Dottor Rossi, la leadership è come la brand awareness? Cioè il riformismo renziano lava più bianco di quello berlusconiano?
«Possiamo affermare che gli elettori si riconoscono più nei leader politici che nei partiti e nella loro ideologia. Questa personificazione della politica porta quindi a considerare il leader come un “brand” che rappresenta il prodotto da valorizzare per far convergere il consenso».
I 90 milioni di voti che il Cav ha preso in 20 anni quanto misurano la leadership se poi questa viene messa in discussione da alleati rissosi?
«Berlusconi fonda la propria leaderhip sul Carisma. Gli attacchi alla sua persona rischiano di indebolire la leadership molto di più che la litigiosità all’interno del movimento di cui è a capo».
Non vale lo stesso per Renzi?
«Per Renzi vale lo stesso principio. La consapevolezza di Renzi di essere un brand è evidente dal fatto che rappresenta il suo cognome con un logo. Per la prima volta nella storia della politica italiana un leader di partito si rappresenta con un marchio come se fosse un prodotto in vendita al supermercato».
E Grillo cos’è? Una private label nel supermarket della politica?

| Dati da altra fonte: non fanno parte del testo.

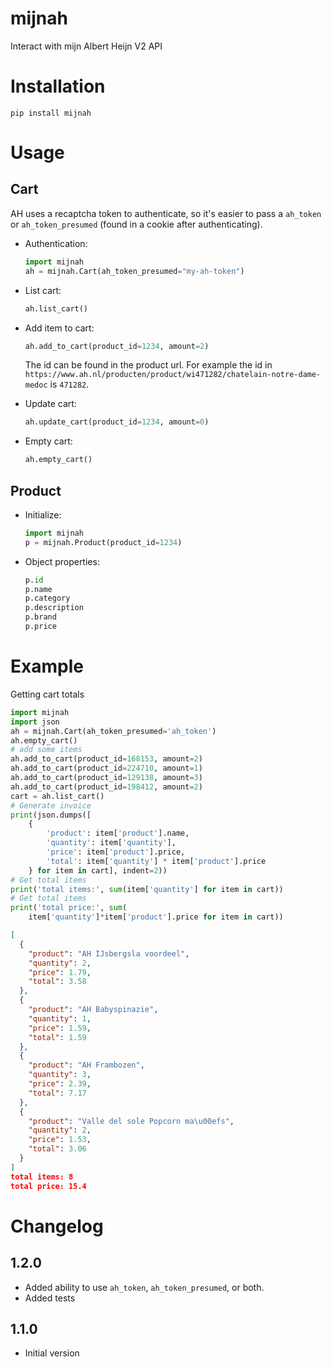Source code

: # mijnah
Interact with mijn Albert Heijn V2 API

# Installation
```
pip install mijnah
```

# Usage
## Cart
AH uses a recaptcha token to authenticate, so it's easier to pass a `ah_token` or `ah_token_presumed` (found in a cookie after authenticating).

- Authentication:
  ```python
  import mijnah
  ah = mijnah.Cart(ah_token_presumed="my-ah-token")
  ```

- List cart:
  ```python
  ah.list_cart()
  ```

- Add item to cart:
  ```python
  ah.add_to_cart(product_id=1234, amount=2)
  ```
  The id can be found in the product url. For example the id in `https://www.ah.nl/producten/product/wi471282/chatelain-notre-dame-medoc` is `471282`.

- Update cart:
  ```python
  ah.update_cart(product_id=1234, amount=0)
  ```

- Empty cart:
  ```python
  ah.empty_cart()
  ```

## Product
- Initialize:
  ```python
  import mijnah
  p = mijnah.Product(product_id=1234)
  ```
- Object properties:
  ```python
  p.id
  p.name
  p.category
  p.description
  p.brand
  p.price
  ```

# Example
Getting cart totals
```python
import mijnah
import json
ah = mijnah.Cart(ah_token_presumed='ah_token')
ah.empty_cart()
# add some items
ah.add_to_cart(product_id=168153, amount=2)
ah.add_to_cart(product_id=224710, amount=1)
ah.add_to_cart(product_id=129138, amount=3)
ah.add_to_cart(product_id=198412, amount=2)
cart = ah.list_cart()
# Generate invoice
print(json.dumps([
    {
        'product': item['product'].name,
        'quantity': item['quantity'],
        'price': item['product'].price,
        'total': item['quantity'] * item['product'].price
    } for item in cart], indent=2))
# Get total items
print('total items:', sum(item['quantity'] for item in cart))
# Get total items
print('total price:', sum(
    item['quantity']*item['product'].price for item in cart))
```
```json
[
  {
    "product": "AH IJsbergsla voordeel",
    "quantity": 2,
    "price": 1.79,
    "total": 3.58
  },
  {
    "product": "AH Babyspinazie",
    "quantity": 1,
    "price": 1.59,
    "total": 1.59
  },
  {
    "product": "AH Frambozen",
    "quantity": 3,
    "price": 2.39,
    "total": 7.17
  },
  {
    "product": "Valle del sole Popcorn ma\u00efs",
    "quantity": 2,
    "price": 1.53,
    "total": 3.06
  }
]
total items: 8
total price: 15.4
```

# Changelog

## 1.2.0
- Added ability to use `ah_token`, `ah_token_presumed`, or both.
- Added tests

## 1.1.0
- Initial version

«Grillo vuole essere percepito come un brand diverso e ben distinto dagli altri. La sua comunicazione forte e il fatto di non voler partecipare alle trasmissioni politiche sono coerenti con questa volontà».
In tutti i sondaggi (e non solo) la gente ha il lavoro come chiodo fisso. Come si potranno vendere prodotti come Alfano e Letta che hanno fatto della stabilità l’unico claim?

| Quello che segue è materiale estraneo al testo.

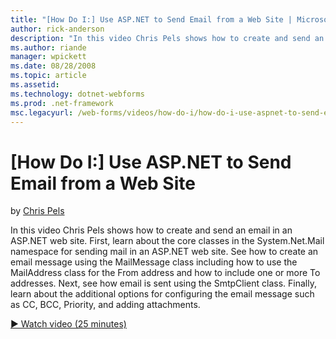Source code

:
 ```yaml
---
title: "[How Do I:] Use ASP.NET to Send Email from a Web Site | Microsoft Docs"
author: rick-anderson
description: "In this video Chris Pels shows how to create and send an email in an ASP.NET web site. First, learn about the core classes in the System.Net.Mail namespace f..."
ms.author: riande
manager: wpickett
ms.date: 08/28/2008
ms.topic: article
ms.assetid: 
ms.technology: dotnet-webforms
ms.prod: .net-framework
msc.legacyurl: /web-forms/videos/how-do-i/how-do-i-use-aspnet-to-send-email-from-a-web-site
---
```

[How Do I:] Use ASP.NET to Send Email from a Web Site
====================
by [Chris Pels](https://twitter.com/chrispels)

In this video Chris Pels shows how to create and send an email in an ASP.NET web site. First, learn about the core classes in the System.Net.Mail namespace for sending mail in an ASP.NET web site. See how to create an email message using the MailMessage class including how to use the MailAddress class for the From address and how to include one or more To addresses. Next, see how email is sent using the SmtpClient class. Finally, learn about the additional options for configuring the email message such as CC, BCC, Priority, and adding attachments.

[&#9654; Watch video (25 minutes)](https://channel9.msdn.com/Blogs/ASP-NET-Site-Videos/how-do-i-use-aspnet-to-send-email-from-a-web-site)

«Alfano e Letta comunicano stabilità e buon senso che non bastano per essere definiti dei leader».
In tutte queste domande la leadership forse è interpretata come funzione della capacità di marketing del personaggio pubblico? Ma un leader cosa deve fare oltre a sapersi vendere?

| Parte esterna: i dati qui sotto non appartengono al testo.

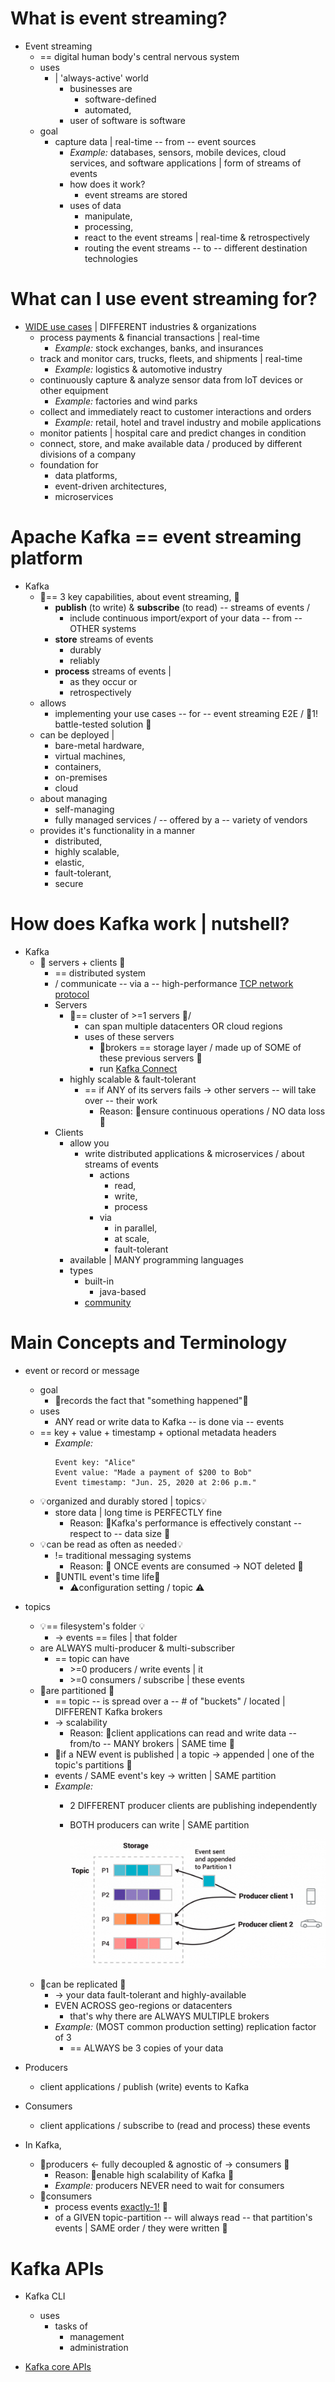 <h4 class="anchor-heading">
    <a class="anchor-link" id="intro_streaming" href="#intro_streaming"></a>
    <a href="#intro_streaming"></a>
</h4>

# What is event streaming?

* Event streaming
  * == digital human body's central nervous system
  * uses
    * | 'always-active' world
      * businesses are
        * software-defined
        * automated,
      * user of software is software
  * goal
    * capture data | real-time -- from -- event sources
      * _Example:_ databases, sensors, mobile devices, cloud services, and software applications | form of streams of events
      * how does it work?
        * event streams are stored
      * uses of data
        * manipulate,
        * processing,
        * react to the event streams | real-time & retrospectively
        * routing the event streams -- to -- different destination technologies

<h4 class="anchor-heading">
          <a class="anchor-link" id="intro_usage" href="#intro_usage"></a>
          <a href="#intro_usage"></a>
</h4>

# What can I use event streaming for?

* [WIDE use cases](https://kafka.apache.org/powered-by) | DIFFERENT industries & organizations
  * process payments & financial transactions | real-time
    * _Example:_ stock exchanges, banks, and insurances 
  * track and monitor cars, trucks, fleets, and shipments | real-time
    * _Example:_ logistics & automotive industry 
  * continuously capture & analyze sensor data from IoT devices or other equipment
    * _Example:_ factories and wind parks
  * collect and immediately react to customer interactions and orders
    * _Example:_ retail, hotel and travel industry and mobile applications
  * monitor patients | hospital care and predict changes in condition
  * connect, store, and make available data / produced by different divisions of a company
  * foundation for 
    * data platforms,
    * event-driven architectures,
    * microservices

<h4 class="anchor-heading">
                            <a class="anchor-link" id="intro_platform" href="#intro_platform"></a>
                            <a href="#intro_platform"></a>
</h4>

# Apache Kafka == event streaming platform

* Kafka
  * 👀== 3 key capabilities, about event streaming, 👀
    * <strong>publish</strong> (to write) & <strong>subscribe</strong> (to read) -- streams of events /
      * include continuous import/export of your data -- from -- OTHER systems
    * <strong>store</strong> streams of events
      * durably
      * reliably
    * <strong>process</strong> streams of events |
      * as they occur or
      * retrospectively
  * allows
    * implementing your use cases -- for -- event streaming E2E / 👀1! battle-tested solution 👀
  * can be deployed | 
    * bare-metal hardware,
    * virtual machines,
    * containers,
    * on-premises
    * cloud
  * about managing
    * self-managing
    * fully managed services / -- offered by a -- variety of vendors
  * provides it's functionality in a manner 
    * distributed,
    * highly scalable,
    * elastic,
    * fault-tolerant,
    * secure

<h4 class="anchor-heading">
                            <a class="anchor-link" id="intro_nutshell" href="#intro_nutshell"></a>
                            <a href="#intro_nutshell"></a>
</h4>

# How does Kafka work | nutshell?

* Kafka
  * 👀 servers + clients 👀
    * == distributed system
    * / communicate -- via a -- high-performance [TCP network protocol](protocol.md)
    * Servers
      * 👀== cluster of >=1 servers 👀/ 
        * can span multiple datacenters OR cloud regions
        * uses of these servers
          * 👀brokers == storage layer / made up of SOME of these previous servers 👀
          * run [Kafka Connect](connect.md) 
      * highly scalable & fault-tolerant
        * == if ANY of its servers fails -> other servers -- will take over -- their work
          * Reason: 🧠ensure continuous operations / NO data loss 🧠
    * Clients
      * allow you
        * write distributed applications & microservices / about streams of events
          * actions
            * read,
            * write,
            * process
          * via
            * in parallel,
            * at scale,
            * fault-tolerant
      * available | MANY programming languages 
      * types
        * built-in
          * java-based
        * [community](https://cwiki.apache.org/confluence/display/KAFKA/Clients)

<h4 class="anchor-heading">
                            <a class="anchor-link" id="intro_concepts_and_terms" href="#intro_concepts_and_terms"></a>
                            <a href="#intro_concepts_and_terms"></a>
</h4>

# Main Concepts and Terminology

* event or record or message
  * goal
    * 👀records the fact that "something happened"👀
  * uses
    * ANY read or write data to Kafka -- is done via -- events
  * == key + value + timestamp + optional metadata headers
    * _Example:_
        ```
        Event key: "Alice"
        Event value: "Made a payment of $200 to Bob"
        Event timestamp: "Jun. 25, 2020 at 2:06 p.m."
        ```
  * 💡organized and durably stored | topics💡
    * store data | long time is PERFECTLY fine
      * Reason: 🧠Kafka's performance is effectively constant -- respect to -- data size 🧠 
  * 💡can be read as often as needed💡
    * != traditional messaging systems
      * Reason: 🧠 ONCE events are consumed -> NOT deleted 🧠
    * 👀UNTIL event's time life👀
      * ⚠️configuration setting / topic ⚠️ 

* topics
  * 💡== filesystem's folder 💡 
    * -> events == files | that folder
  * are ALWAYS multi-producer & multi-subscriber
    * == topic can have
      * \>=0 producers / write events | it
      * \>=0 consumers / subscribe | these events 
  * 👀are partitioned 👀
    * == topic -- is spread over a -- # of "buckets" / located | DIFFERENT Kafka brokers 
    * -> scalability
      * Reason: 🧠client applications can read and write data -- from/to -- MANY brokers | SAME time 🧠
    * 👀if a NEW event is published | a topic -> appended | one of the topic's partitions 👀
    * events / SAME event's key -> written | SAME partition
    * _Example:_
      * 2 DIFFERENT producer clients are publishing independently
      * BOTH producers can write | SAME partition
      
        ![](images/introduction-1.png)
  * 👀can be replicated 👀
    * -> your data fault-tolerant and highly-available
    * EVEN ACROSS geo-regions or datacenters
      * that's why there are ALWAYS MULTIPLE brokers
    * _Example:_ (MOST common production setting) replication factor of 3
      * == ALWAYS be 3 copies of your data

* Producers
  * client applications / publish (write) events to Kafka
* Consumers
  * client applications / subscribe to (read and process) these events

* In Kafka,
  * 👀producers <- fully decoupled & agnostic of -> consumers 👀
    * Reason: 🧠enable high scalability of Kafka 🧠
    * _Example:_ producers NEVER need to wait for consumers
  * 👀consumers 
    * process events [exactly-1!](design.md#46-message-delivery-semantics) 👀
    * of a GIVEN topic-partition -- will always read -- that partition's events | SAME order / they were written 👀

<h4 class="anchor-heading">
                            <a class="anchor-link" id="intro_apis" href="#intro_apis"></a>
                            <a href="#intro_apis"></a>
</h4>

# Kafka APIs

* Kafka CLI
  * uses
    * tasks of
      * management
      * administration

* [Kafka core APIs](api.md)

«Un leader è un riferimento, una guida a cui le persone si affidano per essere condotte in un futuro migliore. Deve avere capacità di Vision facendo vedere e toccare come sarà il Paese tra 5 o 10 anni, deve avere dei Valori nei quali si riconosce ed è integro. Deve avere delle capacità realizzative straordinarie per trasformare la Vision in realtà».
E quanto la leadership è funzione di una rottura, di un salto, di una cesura: perché ci si ricorda di Berlusconi, Renzi e Marchionne? Perché Diego Della Valle? Perché Lapo Elkann? Perché Joe Bastianich?
«Le persone che sta nominando sono tutte persone che hanno dimostrato di avere doti realizzative straordinarie, personalità forti e e grandi capacità comunicative. Inoltre sono persone che sono state in grado di interpretare al meglio il presente che stavano vivendo e i cambiamenti in atto creando una discontinuità e innovando».
O forse è anche leader chi è più tranquillo, almeno in apparenza? Come l’Avvocato e Luca di Montezemolo? Ma allora perché i banchieri che generalmente sono conservatori non fanno breccia in positivo nell’opinione pubblica?
«Non sempre infatti per essere dei leader bisogna “fare rumore”. L’Avvocato appariva poco ma si faceva sentire parecchio, aveva uno stile che ancora adesso sta facendo scuola. Luca di Montezemolo ha avuto risultati straordinari con la Ferrari e la capacità di scegliere Marchionne per la guida della rinascita della Fiat. I banchieri non fanno breccia perché rappresentano un mondo in grandissima crisi valoriale e senza valori non si può essere dei leader».